Metates, esculturas, adornos de jade, vasijas policromas, figuras antropomorfas y de animales, así como herramientas de épocas precolombinas fueron recuperadas.
Muchas se encontraban en sedes diplomáticas a donde habían sido devueltas, unas por sus propietarios y otras por autoridades de los Estados Unidos tras su decomiso.
La repatriación de estas piezas debe llenarnos de alegría, pues significa recuperar parte de nuestra identidad, cultura, raíces. Al hacerlo no solo honramos a nuestros antepasados, reconocemos nuestro origen como pueblo y cimentamos nuestra nacionalidad.
Esta labor de las autoridades debe ser reconocida y divulgada, pues de poco sirve su esfuerzo si nosotros los ciudadanos no damos valor a ese pasado que encierran las vasijas y piedras labradas.
No hace mucho, el Consejo Nacional de Vialidad encontró más de 1.000 piezas cerca del río Danta en Pococí y me alegro que a la par de la arqueóloga, María Gabriela Zeledón, 17 personas, la mayoría mujeres de la comunidad se incorporaron al rescate, pues son ellas las que se encargarán de trasmitir a su comunidad el hallazgo y el orgullo que sienten por su patrimonio.
Imaginen esos collares, colgantes, figuras de fauna de la zona atlántica, así como herramientas y vasijas en hermosas vitrinas, causando la admiración de propios y extraños.
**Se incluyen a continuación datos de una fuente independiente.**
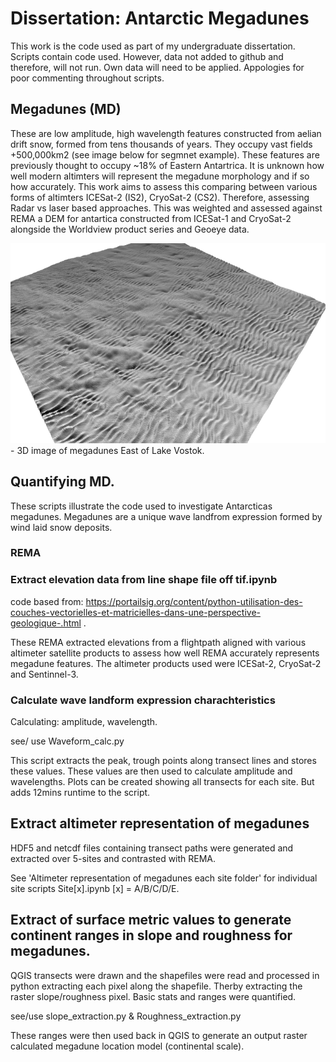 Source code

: # Dissertation: Antarctic Megadunes
This work is the code used as part of my undergraduate dissertation. Scripts contain code used. However, data not added to github and therefore, will not run. Own data will need to be applied. Appologies for poor commenting throughout scripts.

## Megadunes (MD)
These are low amplitude, high wavelength features constructed from aelian drift snow, formed from tens thousands of years. They occupy vast fields +500,000km2 (see image below for segmnet example). These features are previously thought to occupy ~18% of Eastern Antartrica. It is unknown how well modern altimters will represent the megadune morphology and if so how accurately. This work aims to assess this comparing between various forms of altimters ICESat-2 (IS2), CryoSat-2 (CS2). Therefore, assessing Radar vs laser based approaches. This was weighted and assessed against REMA a DEM for antartica constructed from ICESat-1 and CryoSat-2 alongside the Worldview product series and Geoeye data. 

<img src="3D MD fig copy.png" alt="Simply Easy Learning" width="800" height="320">
- 3D image of megadunes East of Lake Vostok.

## Quantifying MD.
These scripts illustrate the code used to investigate Antarcticas megadunes. Megadunes are a unique wave landfrom expression formed by wind laid snow deposits. 

### REMA

### Extract elevation data from line shape file off tif.ipynb
code based from: https://portailsig.org/content/python-utilisation-des-couches-vectorielles-et-matricielles-dans-une-perspective-geologique-.html .

These REMA extracted elevations from a flightpath aligned with various altimeter satellite products to assess how well REMA accurately represents megadune features. The altimeter products used were ICESat-2, CryoSat-2 and Sentinnel-3.

### Calculate wave landform expression charachteristics
Calculating: amplitude, wavelength.

see/ use Waveform_calc.py

This script extracts the peak, trough points along transect lines and stores these values. These values are then used to calculate amplitude and wavelengths.
Plots can be created showing all transects for each site. But adds 12mins runtime to the script.

## Extract altimeter representation of megadunes

HDF5 and netcdf files containing transect paths were generated and extracted over 5-sites and contrasted with REMA. 

See 'Altimeter representation of megadunes each site folder' for individual site scripts Site[x].ipynb [x] = A/B/C/D/E.

## Extract of surface metric values to generate continent ranges in slope and roughness for megadunes.

QGIS transects were drawn and the shapefiles were read and processed in python extracting each pixel along the shapefile. Therby extracting the raster slope/roughness pixel. Basic stats and ranges were quantified. 

see/use slope_extraction.py & Roughness_extraction.py

These ranges were then used back in QGIS to generate an output raster calculated megadune location model (continental scale).
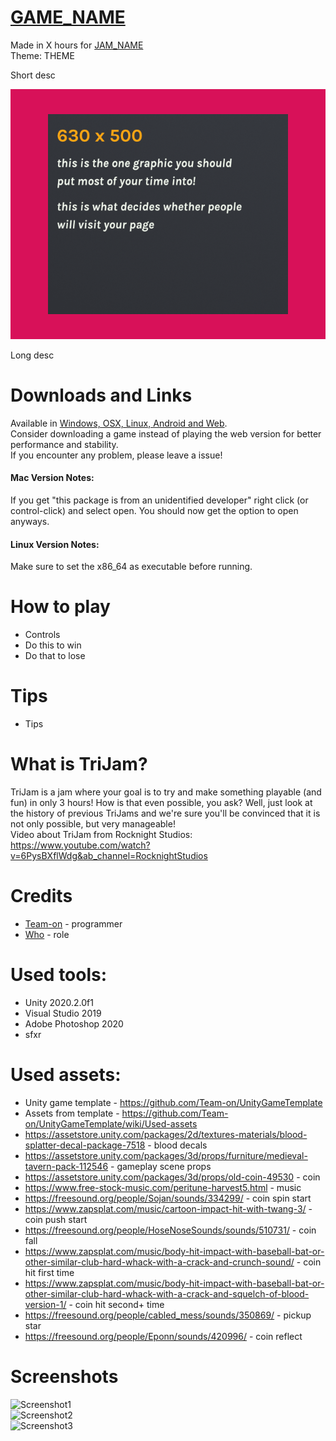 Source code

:  # [GAME_NAME](GAME_LINK)
Made in X hours for [JAM_NAME](JAM_LINK)  
Theme: THEME  

Short desc  

![Cover](Screenshots/ItchioPage/CoverImage.png) 

Long desc  


# Downloads and Links
Available in [Windows, OSX, Linux, Android and Web](GAME_LINK).  
Consider downloading a game instead of playing the web version for better performance and stability.  
If you encounter any problem, please leave a issue!  

#### Mac Version Notes:
If you get "this package is from an unidentified developer" right click (or control-click) and select open. You should now get the option to open anyways.

#### Linux Version Notes:
Make sure to set the x86_64 as executable before running.


#  How to play
 * Controls
 * Do this to win
 * Do that to lose
 
#  Tips
 * Tips


# What is TriJam?
TriJam is a jam where your goal is to try and make something playable (and fun) in only 3 hours! How is that even possible, you ask? Well, just look at the history of previous TriJams and we're sure you'll be convinced that it is not only possible, but very manageable!  
Video about TriJam from Rocknight Studios: https://www.youtube.com/watch?v=6PysBXflWdg&ab_channel=RocknightStudios



# Credits
 * [Team-on](https://github.com/Team-on) - programmer
 * [Who](LINK) - role


# Used tools:
 * Unity 2020.2.0f1
 * Visual Studio 2019
 * Adobe Photoshop 2020
 * sfxr


# Used assets:
 * Unity game template - https://github.com/Team-on/UnityGameTemplate
 * Assets from template - https://github.com/Team-on/UnityGameTemplate/wiki/Used-assets
 * https://assetstore.unity.com/packages/2d/textures-materials/blood-splatter-decal-package-7518 - blood decals
 * https://assetstore.unity.com/packages/3d/props/furniture/medieval-tavern-pack-112546 - gameplay scene props
 * https://assetstore.unity.com/packages/3d/props/old-coin-49530 - coin
 * https://www.free-stock-music.com/peritune-harvest5.html - music
 * https://freesound.org/people/Sojan/sounds/334299/ - coin spin start
 * https://www.zapsplat.com/music/cartoon-impact-hit-with-twang-3/ - coin push start
 * https://freesound.org/people/HoseNoseSounds/sounds/510731/ - coin fall
 * https://www.zapsplat.com/music/body-hit-impact-with-baseball-bat-or-other-similar-club-hard-whack-with-a-crack-and-crunch-sound/ - coin hit first time
 * https://www.zapsplat.com/music/body-hit-impact-with-baseball-bat-or-other-similar-club-hard-whack-with-a-crack-and-squelch-of-blood-version-1/ - coin hit second+ time
 * https://freesound.org/people/cabled_mess/sounds/350869/ - pickup star
 * https://freesound.org/people/Eponn/sounds/420996/ - coin reflect


# Screenshots
![Screenshot1](Screenshots/Screenshot1.png)  
![Screenshot2](Screenshots/Screenshot2.png)  
![Screenshot3](Screenshots/Screenshot3.png)  
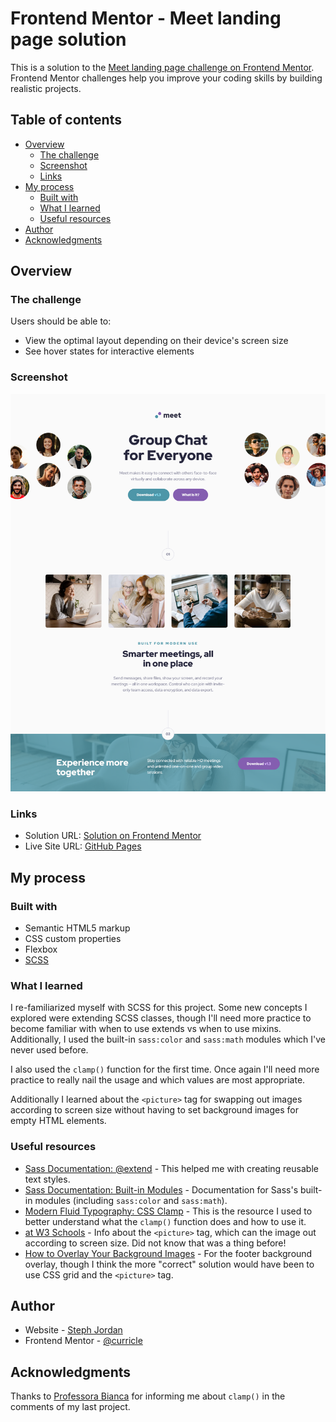 # Frontend Mentor - Meet landing page solution

This is a solution to the [Meet landing page challenge on Frontend Mentor](https://www.frontendmentor.io/challenges/meet-landing-page-rbTDS6OUR). Frontend Mentor challenges help you improve your coding skills by building realistic projects. 

## Table of contents

- [Overview](#overview)
  - [The challenge](#the-challenge)
  - [Screenshot](#screenshot)
  - [Links](#links)
- [My process](#my-process)
  - [Built with](#built-with)
  - [What I learned](#what-i-learned)
  - [Useful resources](#useful-resources)
- [Author](#author)
- [Acknowledgments](#acknowledgments)

## Overview

### The challenge

Users should be able to:

- View the optimal layout depending on their device's screen size
- See hover states for interactive elements

### Screenshot

![](assets/screenshot.png)

### Links

- Solution URL: [Solution on Frontend Mentor](https://www.frontendmentor.io/solutions/meet-landing-page-using-scss-L7Pe0dgBSR)
- Live Site URL: [GitHub Pages](https://curricle.github.io/Meet-Landing-Page/)

## My process

### Built with

- Semantic HTML5 markup
- CSS custom properties
- Flexbox
- [SCSS](https://sass-lang.com/)

### What I learned

I re-familiarized myself with SCSS for this project. Some new concepts I explored were extending SCSS classes, though I'll need more practice to become familiar with when to use extends vs when to use mixins. Additionally, I used the built-in `sass:color` and `sass:math` modules which I've never used before.

I also used the `clamp()` function for the first time. Once again I'll need more practice to really nail the usage and which values are most appropriate.

Additionally I learned about the `<picture>` tag for swapping out images according to screen size without having to set background images for empty HTML elements.

### Useful resources

- [Sass Documentation: @extend](https://sass-lang.com/documentation/at-rules/extend/) - This helped me with creating reusable text styles.
- [Sass Documentation: Built-in Modules](https://sass-lang.com/documentation/modules/) - Documentation for Sass's built-in modules (including `sass:color` and `sass:math`).
- [Modern Fluid Typography: CSS Clamp](https://www.smashingmagazine.com/2022/01/modern-fluid-typography-css-clamp/) - This is the resource I used to better understand what the `clamp()` function does and how to use it.
- [<picture> at W3 Schools](https://www.w3schools.com/tags/tag_picture.asp) - Info about the `<picture>` tag, which can the image out according to screen size. Did not know that was a thing before!
- [How to Overlay Your Background Images](https://dev.to/selbekk/how-to-overlay-your-background-images-59le) - For the footer background overlay, though I think the more "correct" solution would have been to use CSS grid and the `<picture>` tag.

## Author

- Website - [Steph Jordan](https://jordanmakes.com)
- Frontend Mentor - [@curricle](https://www.frontendmentor.io/profile/curricle)

## Acknowledgments

Thanks to [Professora Bianca](https://www.frontendmentor.io/profile/ProfessoraBianca) for informing me about `clamp()` in the comments of my last project.
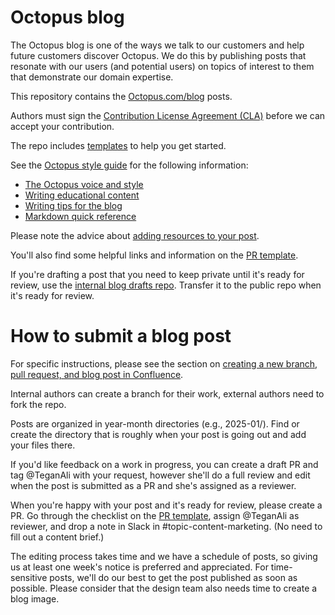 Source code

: # Octopus blog

The Octopus blog is one of the ways we talk to our customers and help future customers discover Octopus. We do this by publishing posts that resonate with our users (and potential users) on topics of interest to them that demonstrate our domain expertise.

This repository contains the [Octopus.com/blog](https://octopus.com/blog/) posts.

Authors must sign the [Contribution License Agreement (CLA)](https://cla-assistant.io/OctopusDeploy/docs) before we can accept your contribution.

The repo includes [templates](https://github.com/OctopusDeploy/blog/tree/master/templates) to help you get started.

See the [Octopus style guide](https://www.octopus.design/932c0f1a9/p/26f741-writing) for the following information:

- [The Octopus voice and style](https://www.octopus.design/932c0f1a9/p/13df3a-voice-and-style)
- [Writing educational content](https://www.octopus.design/932c0f1a9/p/137b06-educational-content---how-we-write-about-what-we-do) 
- [Writing tips for the blog](https://www.octopus.design/932c0f1a9/p/901d2a-blog-content)
- [Markdown quick reference](https://www.octopus.design/932c0f1a9/p/074e30-markdown-reference)

Please note the advice about [adding resources to your post](https://www.octopus.design/932c0f1a9/p/901d2a-blog-content-basics/t/01404d).

You'll also find some helpful links and information on the [PR template](https://github.com/OctopusDeploy/blog/blob/master/.github/pull_request_template.md#before-you-submit-your-post).

If you're drafting a post that you need to keep private until it's ready for review, use the [internal blog drafts repo](https://github.com/OctopusDeploy/internal-blog-drafts). Transfer it to the public repo when it's ready for review.

# How to submit a blog post 

For specific instructions, please see the section on [creating a new branch, pull request, and blog post in Confluence](https://octopushq.atlassian.net/wiki/spaces/MAR/pages/2828959895/Managing+the+blog#Creating-a-new-branch%2C-pull-request%2C-and-blog-post).

Internal authors can create a branch for their work, external authors need to fork the repo.

Posts are organized in year-month directories (e.g., 2025-01/). Find or create the directory that is roughly when your post is going out and add your files there. 

If you'd like feedback on a work in progress, you can create a draft PR and tag @TeganAli with your request, however she'll do a full review and edit when the post is submitted as a PR and she's assigned as a reviewer.

When you're happy with your post and it's ready for review, please create a PR. Go through the checklist on the [PR template](https://github.com/OctopusDeploy/blog/blob/master/.github/pull_request_template.md), assign @TeganAli as reviewer, and drop a note in Slack in #topic-content-marketing. (No need to fill out a content brief.)

The editing process takes time and we have a schedule of posts, so giving us at least one week's notice is preferred and appreciated. For time-sensitive posts, we'll do our best to get the post published as soon as possible. Please consider that the design team also needs time to create a blog image.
Sé que es difícil, pero sería ideal que ahí pudiéramos construir un museo de sitio que mostrara este tesoro arqueológico que pertenece a la comunidad, un espacio que se podría convertir en un atractivo turístico, pero sobre todo un proyecto que permitiría impulsar el rescate cultural de esa zona para que las nuevas generaciones no pierdan el vínculo con su pasado, lo respeten y adquieran el conocimiento para proteger futuros hallazgos.
Hace pocos días me llamo la atención una crónica sobre la repatriación de un monumento de piedra de 1.80 metros de altura que había sido robado hace más de 60 años a México, concretamente a una comunidad del Estado de Morelos. La gigantesca piedra labrada fue cortada en 21 pedazos para poderla transportar a los Estados Unidos.
Bautizada por los arqueólogos americanos como El Monstruo de la Tierra, fue exhibida en museos como el Metropolitan y el de Chicago.
Esto fue un triunfo para los arqueólogos y las autoridades que lo persiguieron por años hasta que El Portal del Inframundo regresó a su lugar de origen, Chalcatzingo.
Ahí fue recibido recientemente por los todos los habitantes de la comunidad, las autoridades municipales y los personeros del Instituto Nacional de Antropología. Cientos de personas a la usanza del lugar lucieron sus trajes originales, vistieron las calles con flores, entonaron canciones y danzaron bailes tradicionales.
Una mujer al frente del desfile, cargaba un sahumerio con el que iba purificando el camino por el que pasaría el portal, que desde tiempos ancestrales había conducido a los habitantes del lugar al inframundo.
Viejos y jóvenes, hombres y mujeres, todos participaron.
Y ¿los niños?, ellos recibieron cada uno un cuento, escrito para esta ocasión, en el que el Portal les contaba, en primera persona, su odisea para que nunca la olviden, la sientan suya, sea parte de su vida y su cultura, pero especialmente la cuiden, la protejan y la entreguen a las futuras generaciones.
Un pueblo sin apego a su pasado es como un árbol sin raíces condenado a morir. Los hallazgos y las repatriaciones las debemos celebrar, compartir y conocer, pero sobre todo enorgullecernos de nuestros antepasados, de su legado y su cultura que dan sustento y origen a nuestra nacionalidad.